→ **Action item**
Each record below needs to be reproduced precisely, though not its pictures.

→ **Records provided**

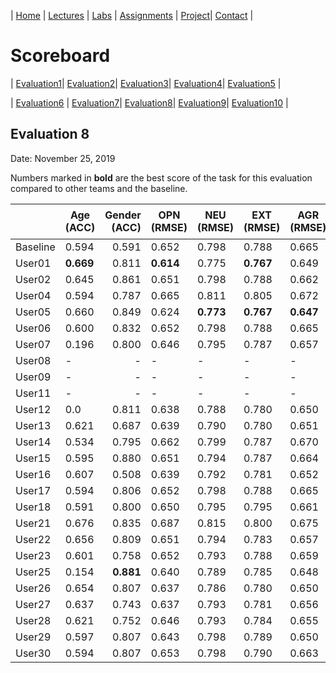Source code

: 
| [Home](../index.md) | [Lectures](../lectures.md) | [Labs](../labs.md) | [Assignments](../assignments.md) | [Project](../project.md)| [Contact](../contact.md) |


# Scoreboard

| [Evaluation1](evaluation1.md)| [Evaluation2](evaluation2.md)| [Evaluation3](evaluation3.md)| [Evaluation4](evaluation4.md)| [Evaluation5](evaluation5.md) | 

| [Evaluation6](evaluation6.md) | [Evaluation7](evaluation7.md)| [Evaluation8](evaluation8.md)| [Evaluation9](evaluation9.md)| [Evaluation10](evaluation10.md) | 

## Evaluation 8

Date: November 25, 2019

Numbers marked in **bold** are the best score of the task for this evaluation compared to other teams and the baseline.

|       | Age (ACC) | Gender (ACC) | OPN (RMSE) | NEU (RMSE) | EXT (RMSE) | AGR (RMSE) | CON (RMSE) | Full Grade |  Rank 🏆|
|-------|--------------|----------:|------------|------------|------------|------------|------------|------------|-------|
| Baseline|0.594|0.591|0.652|0.798|0.788|0.665|0.734|-||
| User01 |**0.669**|0.811|**0.614**|0.775|**0.767**|0.649|0.707|||
| User02 |0.645|0.861|0.651|0.798|0.788|0.662|0.730|||
| User04 |0.594|0.787|0.665|0.811|0.805|0.672|0.750|||
| User05 |0.660|0.849|0.624|**0.773**|**0.767**|**0.647**|**0.705**|||
| User06 |0.600|0.832|0.652|0.798|0.788|0.665|0.734|||
| User07 |0.196|0.800|0.646|0.795|0.787|0.657|0.721|||
| User08 |-|-|-|-|-|-|-|-|-|
| User09 |-|-|-|-|-|-|-|-|-|
| User11 |-|-|-|-|-|-|-|-|-|
| User12 |0.0|0.811|0.638|0.788|0.780|0.650|0.712|||
| User13 |0.621|0.687|0.639|0.790|0.780|0.651|0.713|||
| User14 |0.534|0.795|0.662|0.799|0.787|0.670|0.737|||
| User15 |0.595|0.880|0.651|0.794|0.787|0.664|0.726|||
| User16 |0.607|0.508|0.639|0.792|0.781|0.652|0.711|||
| User17 |0.594|0.806|0.652|0.798|0.788|0.665|0.734|||
| User18 |0.591|0.800|0.650|0.795|0.795|0.661|0.730|||
| User21 |0.676|0.835|0.687|0.815|0.800|0.675|0.747|||
| User22 |0.656|0.809|0.651|0.794|0.783|0.657|0.722|||
| User23 |0.601|0.758|0.652|0.793|0.788|0.659|0.722|||
| User25 |0.154|**0.881**|0.640|0.789|0.785|0.648|0.721|||
| User26 |0.654|0.807|0.637|0.786|0.780|0.650|0.710|||
| User27 |0.637|0.743|0.637|0.793|0.781|0.656|0.719|||
| User28 |0.621|0.752|0.646|0.793|0.784|0.655|0.720|||
| User29 |0.597|0.807|0.643|0.798|0.789|0.650|0.724|||
| User30 |0.594|0.807|0.653|0.798|0.790|0.663|0.726|||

→ **Expected answer**
Source code

: 
| [Home](../index.md) | [Lectures](../lectures.md) | [Labs](../labs.md) | [Assignments](../assignments.md) | [Project](../project.md)| [Contact](../contact.md) |


# Scoreboard

| [Evaluation1](evaluation1.md)| [Evaluation2](evaluation2.md)| [Evaluation3](evaluation3.md)| [Evaluation4](evaluation4.md)| [Evaluation5](evaluation5.md) | 

| [Evaluation6](evaluation6.md) | [Evaluation7](evaluation7.md)| [Evaluation8](evaluation8.md)| [Evaluation9](evaluation9.md)| [Evaluation10](evaluation10.md) | 

## Evaluation 8

Date: November 25, 2019

Numbers marked in **bold** are the best score of the task for this evaluation compared to other teams and the baseline.

|       | Age (ACC) | Gender (ACC) | OPN (RMSE) | NEU (RMSE) | EXT (RMSE) | AGR (RMSE) | CON (RMSE) | Full Grade |  Rank 🏆|
|-------|--------------|----------:|------------|------------|------------|------------|------------|------------|-------|
| Baseline|0.594|0.591|0.652|0.798|0.788|0.665|0.734|-||
| User01 |**0.669**|0.811|**0.614**|0.775|**0.767**|0.649|0.707|||
| User02 |0.645|0.861|0.651|0.798|0.788|0.662|0.730|||
| User04 |0.594|0.787|0.665|0.811|0.805|0.672|0.750|||
| User05 |0.660|0.849|0.624|**0.773**|**0.767**|**0.647**|**0.705**|||
| User06 |0.600|0.832|0.652|0.798|0.788|0.665|0.734|||
| User07 |0.196|0.800|0.646|0.795|0.787|0.657|0.721|||
| User08 |-|-|-|-|-|-|-|-|-|
| User09 |-|-|-|-|-|-|-|-|-|
| User11 |-|-|-|-|-|-|-|-|-|
| User12 |0.0|0.811|0.638|0.788|0.780|0.650|0.712|||
| User13 |0.621|0.687|0.639|0.790|0.780|0.651|0.713|||
| User14 |0.534|0.795|0.662|0.799|0.787|0.670|0.737|||
| User15 |0.595|0.880|0.651|0.794|0.787|0.664|0.726|||
| User16 |0.607|0.508|0.639|0.792|0.781|0.652|0.711|||
| User17 |0.594|0.806|0.652|0.798|0.788|0.665|0.734|||
| User18 |0.591|0.800|0.650|0.795|0.795|0.661|0.730|||
| User21 |0.676|0.835|0.687|0.815|0.800|0.675|0.747|||
| User22 |0.656|0.809|0.651|0.794|0.783|0.657|0.722|||
| User23 |0.601|0.758|0.652|0.793|0.788|0.659|0.722|||
| User25 |0.154|**0.881**|0.640|0.789|0.785|0.648|0.721|||
| User26 |0.654|0.807|0.637|0.786|0.780|0.650|0.710|||
| User27 |0.637|0.743|0.637|0.793|0.781|0.656|0.719|||
| User28 |0.621|0.752|0.646|0.793|0.784|0.655|0.720|||
| User29 |0.597|0.807|0.643|0.798|0.789|0.650|0.724|||
| User30 |0.594|0.807|0.653|0.798|0.790|0.663|0.726|||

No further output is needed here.